The response should hold each line from the entries below where "FileMode" is found.

Plain-text document sources
%%
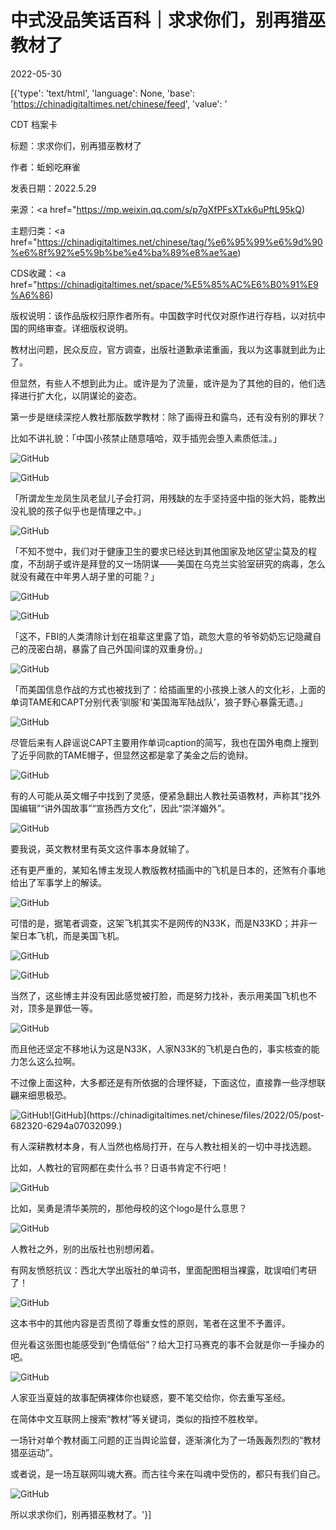 # 中式没品笑话百科｜求求你们，别再猎巫教材了

2022-05-30

[{'type': 'text/html', 'language': None, 'base': 'https://chinadigitaltimes.net/chinese/feed', 'value': '

CDT 档案卡

标题：求求你们，别再猎巫教材了

作者：蚯蚓吃麻雀

发表日期：2022.5.29

来源：<a href="https://mp.weixin.qq.com/s/p7gXfPFsXTxk6uPftL95kQ)

主题归类：<a href="https://chinadigitaltimes.net/chinese/tag/%e6%95%99%e6%9d%90%e6%8f%92%e5%9b%be%e4%ba%89%e8%ae%ae)

CDS收藏：<a href="https://chinadigitaltimes.net/space/%E5%85%AC%E6%B0%91%E9%A6%86)

版权说明：该作品版权归原作者所有。中国数字时代仅对原作进行存档，以对抗中国的网络审查。详细版权说明。





教材出问题，民众反应，官方调查，出版社道歉承诺重画，我以为这事就到此为止了。

但显然，有些人不想到此为止。或许是为了流量，或许是为了其他的目的，他们选择进行扩大化，以阴谋论的姿态。

第一步是继续深挖人教社那版数学教材：除了画得丑和露鸟，还有没有别的罪状？

比如不讲礼貌：「中国小孩禁止随意嘻哈，双手插兜会堕入素质低洼。」

![GitHub](https://chinadigitaltimes.net/chinese/files/2022/05/post-682320-6294a06f87d8b.)

![GitHub](https://chinadigitaltimes.net/chinese/files/2022/05/post-682320-6294a06f91539.)

「所谓龙生龙凤生凤老鼠儿子会打洞，用残缺的左手坚持竖中指的张大妈，能教出没礼貌的孩子似乎也是情理之中。」

![GitHub](https://chinadigitaltimes.net/chinese/files/2022/05/post-682320-6294a06f9c06e.)

「不知不觉中，我们对于健康卫生的要求已经达到其他国家及地区望尘莫及的程度，不刮胡子或许是拜登的又一场阴谋——美国在乌克兰实验室研究的病毒，怎么就没有藏在中年男人胡子里的可能？」

![GitHub](https://chinadigitaltimes.net/chinese/files/2022/05/post-682320-6294a06fa6170.)

![GitHub](https://chinadigitaltimes.net/chinese/files/2022/05/post-682320-6294a06faf448.)

「这不，FBI的人类清除计划在祖辈这里露了馅，疏忽大意的爷爷奶奶忘记隐藏自己的茂密白胡，暴露了自己外国间谍的双重身份。」

![GitHub](https://chinadigitaltimes.net/chinese/files/2022/05/post-682320-6294a06fb7d83.)

「而美国信息作战的方式也被找到了：给插画里的小孩换上骇人的文化衫，上面的单词TAME和CAPT分别代表‘驯服’和‘美国海军陆战队’，狼子野心暴露无遗。」

![GitHub](https://chinadigitaltimes.net/chinese/files/2022/05/post-682320-6294a06fc6800.)

尽管后来有人辟谣说CAPT主要用作单词caption的简写，我也在国外电商上搜到了近乎同款的TAME帽子，但显然这都是拿了美金之后的诡辩。

![GitHub](https://chinadigitaltimes.net/chinese/files/2022/05/post-682320-6294a06fd240f.)

有的人可能从英文帽子中找到了灵感，便紧急翻出人教社英语教材，声称其“找外国编辑”“讲外国故事”“宣扬西方文化”，因此“崇洋媚外”。

![GitHub](https://chinadigitaltimes.net/chinese/files/2022/05/post-682320-6294a06fdec15.)

要我说，英文教材里有英文这件事本身就输了。

还有更严重的，某知名博主发现人教版教材插画中的飞机是日本的，还煞有介事地给出了军事学上的解读。

![GitHub](https://chinadigitaltimes.net/chinese/files/2022/05/post-682320-6294a07002986.png)

可惜的是，据笔者调查，这架飞机其实不是网传的N33K，而是N33KD；并非一架日本飞机，而是美国飞机。

![GitHub](https://chinadigitaltimes.net/chinese/files/2022/05/post-682320-6294a0700a3c3.)

![GitHub](https://chinadigitaltimes.net/chinese/files/2022/05/post-682320-6294a07010c08.png)

当然了，这些博主并没有因此感觉被打脸，而是努力找补，表示用美国飞机也不对，顶多是罪低一等。

![GitHub](https://chinadigitaltimes.net/chinese/files/2022/05/post-682320-6294a07019e82.)

而且他还坚定不移地认为这是N33K，人家N33K的飞机是白色的，事实核查的能力怎么这么拉啊。

不过像上面这种，大多都还是有所依据的合理怀疑，下面这位，直接靠一些浮想联翩来细思极恐。

![GitHub](https://chinadigitaltimes.net/chinese/files/2022/05/post-682320-6294a07026d47.)![GitHub](https://chinadigitaltimes.net/chinese/files/2022/05/post-682320-6294a07032099.)

有人深耕教材本身，有人当然也格局打开，在与人教社相关的一切中寻找选题。

比如，人教社的官网都在卖什么书？日语书肯定不行吧！

![GitHub](https://chinadigitaltimes.net/chinese/files/2022/05/post-682320-6294a07041190.)

比如，吴勇是清华美院的，那他母校的这个logo是什么意思？

![GitHub](https://chinadigitaltimes.net/chinese/files/2022/05/post-682320-6294a07049a61.)

人教社之外，别的出版社也别想闲着。

有网友愤怒抗议：西北大学出版社的单词书，里面配图相当裸露，耽误咱们考研了！

![GitHub](https://chinadigitaltimes.net/chinese/files/2022/05/post-682320-6294a070571c3.)

这本书中的其他内容是否贯彻了尊重女性的原则，笔者在这里不予置评。

但光看这张图也能感受到“色情低俗”？给大卫打马赛克的事不会就是你一手操办的吧。

![GitHub](https://chinadigitaltimes.net/chinese/files/2022/05/post-682320-6294a0706356e.)

人家亚当夏娃的故事配俩裸体你也疑惑，要不笔交给你，你去重写圣经。

在简体中文互联网上搜索“教材”等关键词，类似的指控不胜枚举。

一场针对单个教材画工问题的正当舆论监督，逐渐演化为了一场轰轰烈烈的“教材猎巫运动”。

或者说，是一场互联网叫魂大赛。而古往今来在叫魂中受伤的，都只有我们自己。

![GitHub](https://chinadigitaltimes.net/chinese/files/2022/05/post-682320-6294a0706cd7a.)

所以求求你们，别再猎巫教材了。'}]
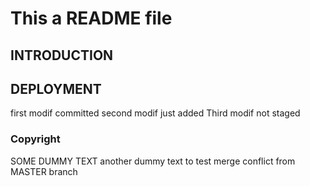 # This a README file
## INTRODUCTION
## DEPLOYMENT
first modif committed
second modif just added
Third modif not staged
### Copyright
SOME DUMMY TEXT
another dummy text to test merge conflict from MASTER branch
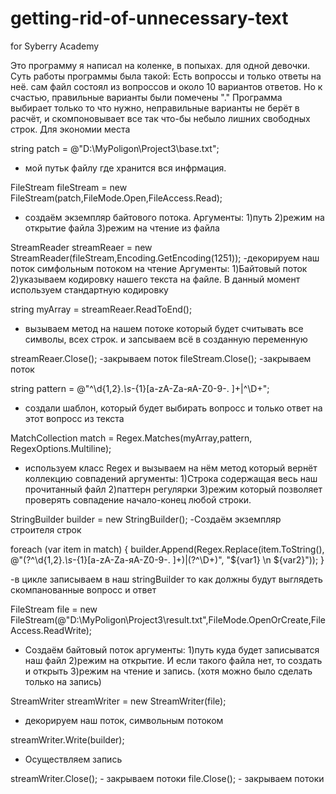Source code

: # getting-rid-of-unnecessary-text
for Syberry Academy



Это программу я написал на коленке, в попыхах. для одной девочки. Суть работы программы была такой:
 Есть вопроссы и только ответы на неё.
сам файл состоял из вопроссов и около 10 вариантов ответов. Но к счастью, правильные варианты
были помечены "." 
 Программа выбирает только то что нужно, неправильные варианты не берёт в расчёт,
и скомпоновывает все так что-бы небыло лишних свободных строк. Для экономии места



 string patch = @"D:\MyPoligon\Project3\base.txt"; 
- мой путьк файлу где хранится вся инфрмация.


 FileStream fileStream = new FileStream(patch,FileMode.Open,FileAccess.Read);
 - создаём экземпляр байтового потока.
Аргументы:
1)путь
2)режим на открытие файла
3)режим на чтение из файла


StreamReader streamReaer = new StreamReader(fileStream,Encoding.GetEncoding(1251));
 -декорируем наш поток симфольным потоком на чтение
Аргументы:
1)Байтовый поток
2)указываем кодировку нашего текста на файле. В данный момент используем стандартную кодировку



string myArray = streamReaer.ReadToEnd();
 - вызываем метод на нашем потоке который будет считывать все символы, всех строк.
   и запсываем всё в созданную переменную


streamReaer.Close();  -закрываем поток
fileStream.Close();   -закрываем поток



string pattern = @"^\d{1,2}\.*\s*\-{1}[a-zA-Zа-яA-Z0-9-. ]+|^\D+";
 - создали шаблон, который будет выбирать вопросс и только ответ на этот вопросс из текста



MatchCollection match = Regex.Matches(myArray,pattern, RegexOptions.Multiline);
 - используем класс Regex и вызываем на нём метод который вернёт коллекцию совпадений
аргументы:
1)Строка содержащая весь наш прочитанный файл
2)паттерн регулярки
3)режим который позволяет проверять совпадение начало-конец любой строки.


StringBuilder builder = new StringBuilder();
 -Создаём экземпляр строителя строк



foreach (var item in match)
            {
                builder.Append(Regex.Replace(item.ToString(),
                    @"(?<var1>^\d{1,2}\.*\s*\-{1}[a-zA-Zа-яA-Z0-9-. ]+)|(?<var2>^\D+)",
                    "${var1} \n ${var2}"));
            }

 -в цикле записываем в наш stringBuilder то как должны будут выглядеть
  скомпанованные вопросс и ответ




FileStream file = new FileStream(@"D:\MyPoligon\Project3\result.txt",FileMode.OpenOrCreate,FileAccess.ReadWrite);
 - Создаём байтовый поток
аргументы:
1)путь куда будет записыватся наш файл
2)режим на открытие. И если такого файла нет, то создать и открыть
3)режим на чтение и запись. (хотя можно было сделать только на запись)


StreamWriter streamWriter = new StreamWriter(file);
 - декорируем наш поток, символьным потоком


 streamWriter.Write(builder);
 - Осуществляем запись


streamWriter.Close(); - закрываем потоки
file.Close();         - закрываем потоки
%%
Written answer:
 FileStream fileStream = new FileStream(patch,FileMode.Open,FileAccess.Read);
FileStream file = new FileStream(@"D:\MyPoligon\Project3\result.txt",FileMode.OpenOrCreate,FileAccess.ReadWrite);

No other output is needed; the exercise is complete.